Loi de finances pour 1996
Non conformité partielle

SAISINE DEPUTES :
Paris, le 20 décembre 1995.
Les députés soussignés à Monsieur le président, Madame et Messieurs les membres du Conseil constitutionnel, 2, rue Montpensier, 75001 Paris.
Monsieur le président,
Madame et Messieurs les conseillers, Conformément au deuxième alinéa de l'article 61 de la Constitution, nous avons l'honneur de déférer au Conseil constitutionnel la loi de finances pour 1996 telle qu'elle a été adoptée par le Parlement, et notamment ses articles 3, 6, 13, 17, 19, 62 et 63.

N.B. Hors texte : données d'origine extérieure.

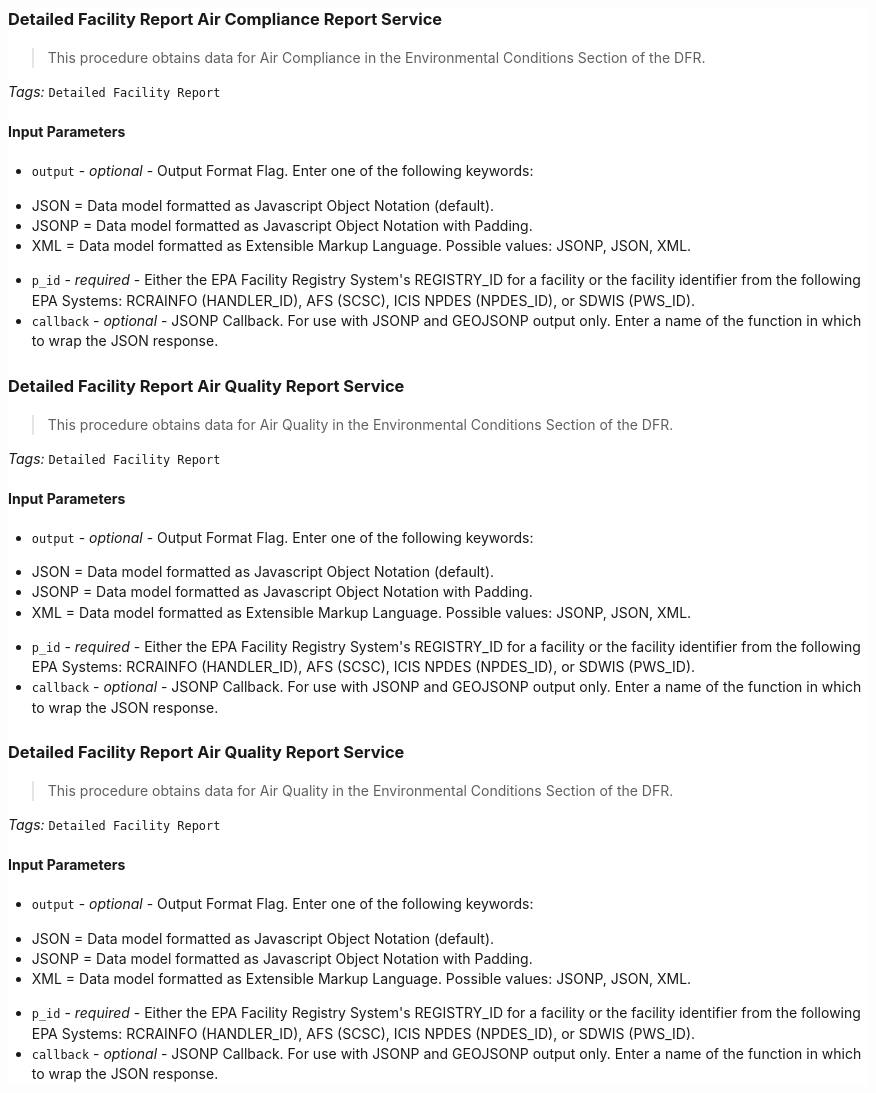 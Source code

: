 ### Detailed Facility Report Air Compliance Report Service

> This procedure obtains data for Air Compliance in the Environmental Conditions Section of the DFR.

*Tags:* `Detailed Facility Report`

#### Input Parameters
* `output` - _optional_ - Output Format Flag.  Enter one of the following keywords:
- JSON = Data model formatted as Javascript Object Notation (default).
- JSONP = Data model formatted as Javascript Object Notation with Padding.  
- XML = Data model formatted as Extensible Markup Language.
    Possible values: JSONP, JSON, XML.
* `p_id` - _required_ - Either the EPA Facility Registry System's REGISTRY_ID for a facility or the facility identifier from the following EPA Systems: RCRAINFO (HANDLER_ID), AFS (SCSC), ICIS NPDES (NPDES_ID), or SDWIS (PWS_ID).
* `callback` - _optional_ - JSONP Callback.  For use with JSONP and GEOJSONP output only.  Enter a name of the function in which to wrap the JSON response.

### Detailed Facility Report Air Quality Report Service

> This procedure obtains data for Air Quality in the Environmental Conditions Section of the DFR.

*Tags:* `Detailed Facility Report`

#### Input Parameters
* `output` - _optional_ - Output Format Flag.  Enter one of the following keywords:
- JSON = Data model formatted as Javascript Object Notation (default).
- JSONP = Data model formatted as Javascript Object Notation with Padding.  
- XML = Data model formatted as Extensible Markup Language.
    Possible values: JSONP, JSON, XML.
* `p_id` - _required_ - Either the EPA Facility Registry System's REGISTRY_ID for a facility or the facility identifier from the following EPA Systems: RCRAINFO (HANDLER_ID), AFS (SCSC), ICIS NPDES (NPDES_ID), or SDWIS (PWS_ID).
* `callback` - _optional_ - JSONP Callback.  For use with JSONP and GEOJSONP output only.  Enter a name of the function in which to wrap the JSON response.

### Detailed Facility Report Air Quality Report Service

> This procedure obtains data for Air Quality in the Environmental Conditions Section of the DFR.

*Tags:* `Detailed Facility Report`

#### Input Parameters
* `output` - _optional_ - Output Format Flag.  Enter one of the following keywords:
- JSON = Data model formatted as Javascript Object Notation (default).
- JSONP = Data model formatted as Javascript Object Notation with Padding.  
- XML = Data model formatted as Extensible Markup Language.
    Possible values: JSONP, JSON, XML.
* `p_id` - _required_ - Either the EPA Facility Registry System's REGISTRY_ID for a facility or the facility identifier from the following EPA Systems: RCRAINFO (HANDLER_ID), AFS (SCSC), ICIS NPDES (NPDES_ID), or SDWIS (PWS_ID).
* `callback` - _optional_ - JSONP Callback.  For use with JSONP and GEOJSONP output only.  Enter a name of the function in which to wrap the JSON response.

I : En ce qui concerne l'article 3 de la loi déférée
Cet article limite le champ de la réduction d'impôt accordée au titre des contrats d'assurance-vie. La réduction est supprimée pour les versements afférents aux contrats à primes périodiques ou à prime unique seulement si ces contrats ont été conclus ou prorogés à compter du 20 septembre 1995, mais aussi pour les versements afférents aux contrats à versements libres quelle que soit la date de la conclusion de ces derniers contrats.
Cette disposition est, en ce qui concerne les contrats à versements libres, entachée d'une rétroactivité certaine. Certes, rien n'oblige les épargnants ayant souscrit de tels contrats à poursuivre leurs versements après l'entrée en vigueur de la loi mais il n'en reste pas moins que les versements « libres » effectués entre le 1er janvier 1995 et la publication de la loi déférée ne bénéficieront pas de la réduction d'impôt à laquelle leurs auteurs avaient droit lorsqu'ils y ont procédé. Alors même qu'il ne s'agit pas ici de loi pénale, la rétroactivité n'est pas conciliable avec le principe de sécurité juridique constitutif de l'Etat de droit et appelle à ce titre la censure.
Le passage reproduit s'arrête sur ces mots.